Return, without pictures, the lines from the start of the data through the one that contains "### Project Impact".

# DATA TO EXAMINE
++++++++

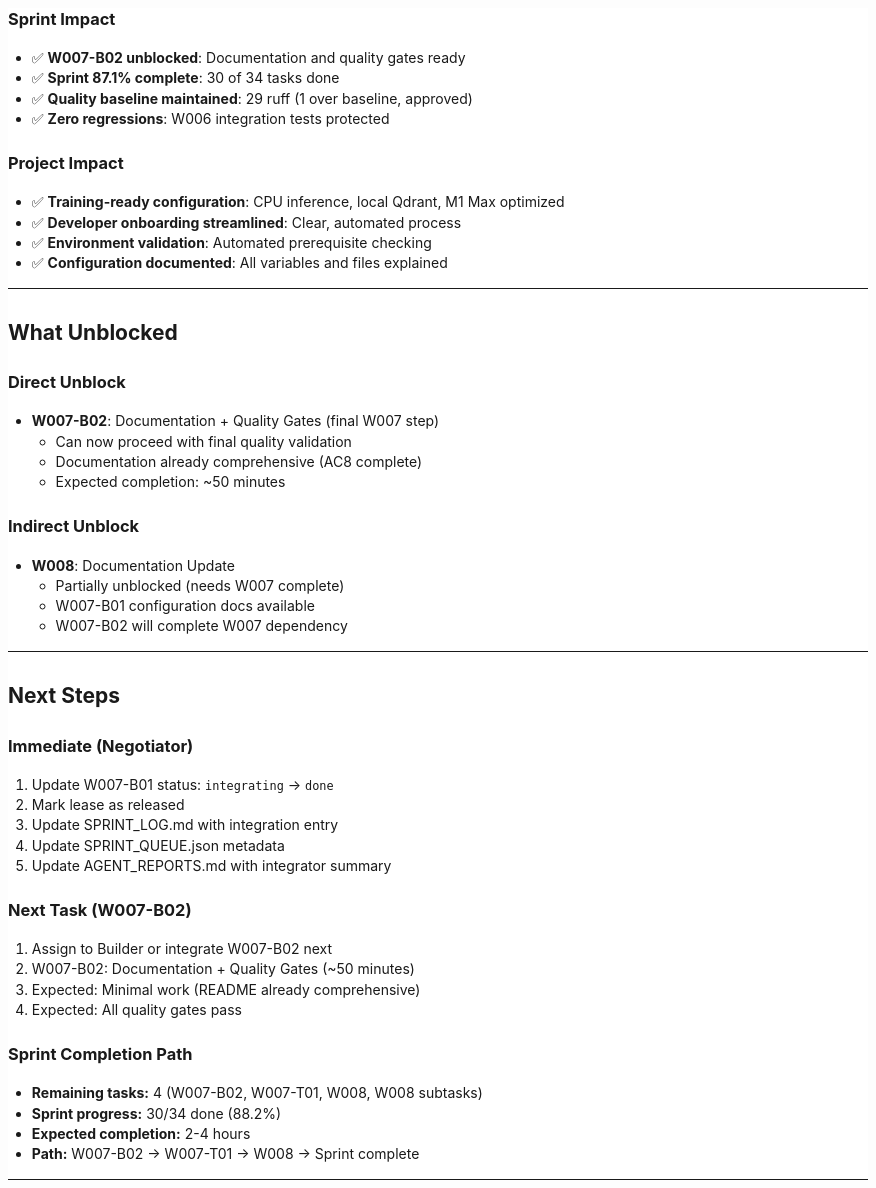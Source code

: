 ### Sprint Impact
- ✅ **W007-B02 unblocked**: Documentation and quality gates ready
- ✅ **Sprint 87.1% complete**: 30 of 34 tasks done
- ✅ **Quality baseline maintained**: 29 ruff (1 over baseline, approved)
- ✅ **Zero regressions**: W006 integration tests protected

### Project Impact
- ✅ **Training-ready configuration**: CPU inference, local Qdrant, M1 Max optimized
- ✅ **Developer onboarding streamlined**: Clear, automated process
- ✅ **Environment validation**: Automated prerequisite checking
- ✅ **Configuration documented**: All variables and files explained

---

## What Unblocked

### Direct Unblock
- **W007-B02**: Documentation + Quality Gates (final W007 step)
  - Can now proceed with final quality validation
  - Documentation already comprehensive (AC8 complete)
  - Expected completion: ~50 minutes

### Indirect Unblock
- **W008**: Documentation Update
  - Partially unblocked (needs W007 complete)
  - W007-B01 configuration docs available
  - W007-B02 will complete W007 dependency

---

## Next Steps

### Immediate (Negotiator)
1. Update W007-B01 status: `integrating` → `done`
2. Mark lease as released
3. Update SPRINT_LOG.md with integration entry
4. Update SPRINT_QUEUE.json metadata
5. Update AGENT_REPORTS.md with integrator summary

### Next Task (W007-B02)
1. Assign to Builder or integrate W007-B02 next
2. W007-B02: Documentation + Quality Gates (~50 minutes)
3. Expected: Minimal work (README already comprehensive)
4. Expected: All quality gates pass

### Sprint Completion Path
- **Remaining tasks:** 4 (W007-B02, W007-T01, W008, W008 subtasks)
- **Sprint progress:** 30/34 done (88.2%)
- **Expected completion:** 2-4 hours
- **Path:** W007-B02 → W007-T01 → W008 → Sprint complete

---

++++++++

# SOLVED EXERCISE
Source code

: ### Sprint Impact
- ✅ **W007-B02 unblocked**: Documentation and quality gates ready
- ✅ **Sprint 87.1% complete**: 30 of 34 tasks done
- ✅ **Quality baseline maintained**: 29 ruff (1 over baseline, approved)
- ✅ **Zero regressions**: W006 integration tests protected

### Project Impact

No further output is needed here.